The system is designed to let sales teams produce quotes in real time while staying within internal pricing limits. According to the companies, it has led to faster bid responses, more consistent pricing decisions, and higher net margin alongside increased revenue.
The move reflects a wider push by manufacturers to use software in commercial decision-making rather than only in back-office processes. Pricing has been one of the harder areas to standardise because sales teams often have to balance market conditions, local competition and internal profit targets in a short time.
For Marshalls, centralising pricing intelligence appears to be as much about governance as speed. The guardrails built into the software are intended to preserve regional pricing structures and prevent sales teams from moving outside agreed margin limits when responding to competitive tenders.
Market pressure
Manufacturers serving construction and infrastructure markets have faced growing pressure to respond faster to tenders as project pipelines fluctuate and competition for available work intensifies. Manual systems can slow that process, particularly when pricing decisions depend on a small number of experienced staff.
Shifting those decisions onto a shared platform can reduce reliance on individual expertise and create a clearer record of how quotes are generated. It also gives management more visibility over pricing decisions across regions and product groups.
UiPath is better known for automation software, but it has been expanding into tools that influence operational and commercial decisions. In this case, it is applying AI to a task tied closely to revenue generation rather than purely administrative work.
A factual update on the rollout came from Marshalls’ sales leadership.
“Our continuing investments in digital and operational efficiency programs allow our business to outperform the competition, regardless of market conditions,” said Phil Sykes, Head of Internal Sales & Customer Service at Marshalls.
The comment reflects a broader strategy at Marshalls to use digital systems to support performance in cyclical, highly competitive markets. The group’s businesses span several parts of the construction supply chain, making pricing discipline important both for winning orders and protecting profitability.
Pricing controls
The pricing setup keeps Marshalls’ data in one place while maintaining rules around local pricing and acceptable margins. That structure is intended to give sales teams more autonomy in producing bids without removing management oversight.

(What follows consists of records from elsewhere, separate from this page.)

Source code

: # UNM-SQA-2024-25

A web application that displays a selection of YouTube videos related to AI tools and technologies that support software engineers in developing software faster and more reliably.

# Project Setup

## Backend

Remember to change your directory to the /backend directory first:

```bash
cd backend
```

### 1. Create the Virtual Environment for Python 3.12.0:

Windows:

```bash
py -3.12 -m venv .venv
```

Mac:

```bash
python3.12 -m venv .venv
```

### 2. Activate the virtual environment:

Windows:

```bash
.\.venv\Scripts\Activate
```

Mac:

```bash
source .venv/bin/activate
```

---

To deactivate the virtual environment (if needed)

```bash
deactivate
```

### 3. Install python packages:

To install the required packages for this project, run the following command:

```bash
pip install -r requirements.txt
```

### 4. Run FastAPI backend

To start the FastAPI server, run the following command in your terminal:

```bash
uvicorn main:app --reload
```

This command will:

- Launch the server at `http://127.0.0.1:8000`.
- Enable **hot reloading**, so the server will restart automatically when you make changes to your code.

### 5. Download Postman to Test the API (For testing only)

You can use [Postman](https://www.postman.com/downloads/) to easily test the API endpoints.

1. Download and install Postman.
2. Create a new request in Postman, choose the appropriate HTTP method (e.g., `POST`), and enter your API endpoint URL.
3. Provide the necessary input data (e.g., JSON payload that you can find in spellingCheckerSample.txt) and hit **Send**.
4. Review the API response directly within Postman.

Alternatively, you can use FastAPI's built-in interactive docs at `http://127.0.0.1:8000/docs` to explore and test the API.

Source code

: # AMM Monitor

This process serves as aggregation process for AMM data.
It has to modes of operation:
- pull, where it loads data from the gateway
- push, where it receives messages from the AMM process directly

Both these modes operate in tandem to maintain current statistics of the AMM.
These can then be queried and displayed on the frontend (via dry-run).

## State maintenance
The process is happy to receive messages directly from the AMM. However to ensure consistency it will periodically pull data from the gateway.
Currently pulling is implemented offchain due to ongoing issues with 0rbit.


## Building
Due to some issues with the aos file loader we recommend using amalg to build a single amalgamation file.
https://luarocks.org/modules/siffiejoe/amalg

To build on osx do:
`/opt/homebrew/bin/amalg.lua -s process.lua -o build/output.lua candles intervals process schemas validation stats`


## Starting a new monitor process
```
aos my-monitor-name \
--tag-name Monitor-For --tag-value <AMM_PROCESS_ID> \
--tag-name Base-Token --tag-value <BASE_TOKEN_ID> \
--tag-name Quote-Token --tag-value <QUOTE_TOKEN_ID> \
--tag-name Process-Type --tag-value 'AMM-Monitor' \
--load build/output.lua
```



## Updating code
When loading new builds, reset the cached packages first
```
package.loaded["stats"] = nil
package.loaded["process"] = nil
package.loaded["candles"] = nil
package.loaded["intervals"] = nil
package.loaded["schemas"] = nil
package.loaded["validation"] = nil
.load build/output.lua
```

Real-time pricing tools have become more common in sectors where bid turnaround times are critical, but adoption has varied depending on the quality of underlying data and the complexity of product lines. Building materials suppliers often have to account for regional market conditions, transport costs and customer-specific arrangements, all of which can make standardisation difficult.
UiPath described Marshalls’ deployment as an example of AI moving from a supporting role into commercial decisions that directly affect sales outcomes. It framed the partnership as a use of AI in pricing rather than a traditional automation project focused only on workflow efficiency.
“What Marshalls has achieved is great to see and it’s where we are seeing real benefits from agentic AI adoption. AI is no longer just supporting operations, it’s shaping the decisions that directly impact revenue and margin,” said Will Dutton, Director, Supply Chain Solutions at UiPath.
Business & Technology
Optimizely & Deloitte Digital back AI marketing push
SOFIAH NICHOLE SALIVIO
News Editor
Optimizely has partnered with Deloitte Digital to develop AI-led marketing programmes for brands, targeting organisations that are struggling to turn AI spending into measurable marketing results.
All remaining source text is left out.